A line belongs in the answer only if it contains the word "iteración"; copy every such line from the listing below.

Data for review Block Start

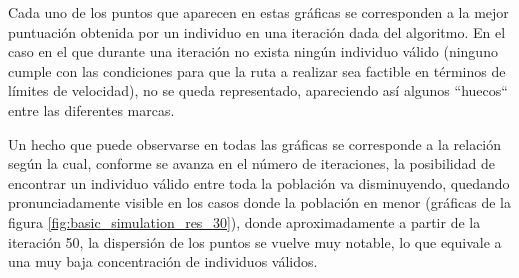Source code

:\documentclass[11pt,spanish,listoffigures,listoftables]{tfgetsinf}
\begin{document}
Cada uno de los puntos que aparecen en estas gráficas se corresponden a la mejor puntuación obtenida por un individuo en una iteración dada del algoritmo. En el caso en el que durante una iteración no exista ningún individuo válido (ninguno cumple con las condiciones para que la ruta a realizar sea factible en términos de límites de velocidad), no se queda representado, apareciendo así algunos ``huecos`` entre las diferentes marcas.

Un hecho que puede observarse en todas las gráficas se corresponde a la relación según la cual, conforme se avanza en el número de iteraciones, la posibilidad de encontrar un individuo válido entre toda la población va disminuyendo, quedando pronunciadamente visible en los casos donde la población en menor (gráficas de la figura \ref{fig:basic_simulation_res_30}), donde aproximadamente a partir de la iteración 50, la dispersión de los puntos se vuelve muy notable, lo que equivale a una muy baja concentración de individuos válidos.
\end{document}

Data for review Block End

Answer for this exercise:
Cada uno de los puntos que aparecen en estas gráficas se corresponden a la mejor puntuación obtenida por un individuo en una iteración dada del algoritmo. En el caso en el que durante una iteración no exista ningún individuo válido (ninguno cumple con las condiciones para que la ruta a realizar sea factible en términos de límites de velocidad), no se queda representado, apareciendo así algunos ``huecos`` entre las diferentes marcas.
Un hecho que puede observarse en todas las gráficas se corresponde a la relación según la cual, conforme se avanza en el número de iteraciones, la posibilidad de encontrar un individuo válido entre toda la población va disminuyendo, quedando pronunciadamente visible en los casos donde la población en menor (gráficas de la figura \ref{fig:basic_simulation_res_30}), donde aproximadamente a partir de la iteración 50, la dispersión de los puntos se vuelve muy notable, lo que equivale a una muy baja concentración de individuos válidos.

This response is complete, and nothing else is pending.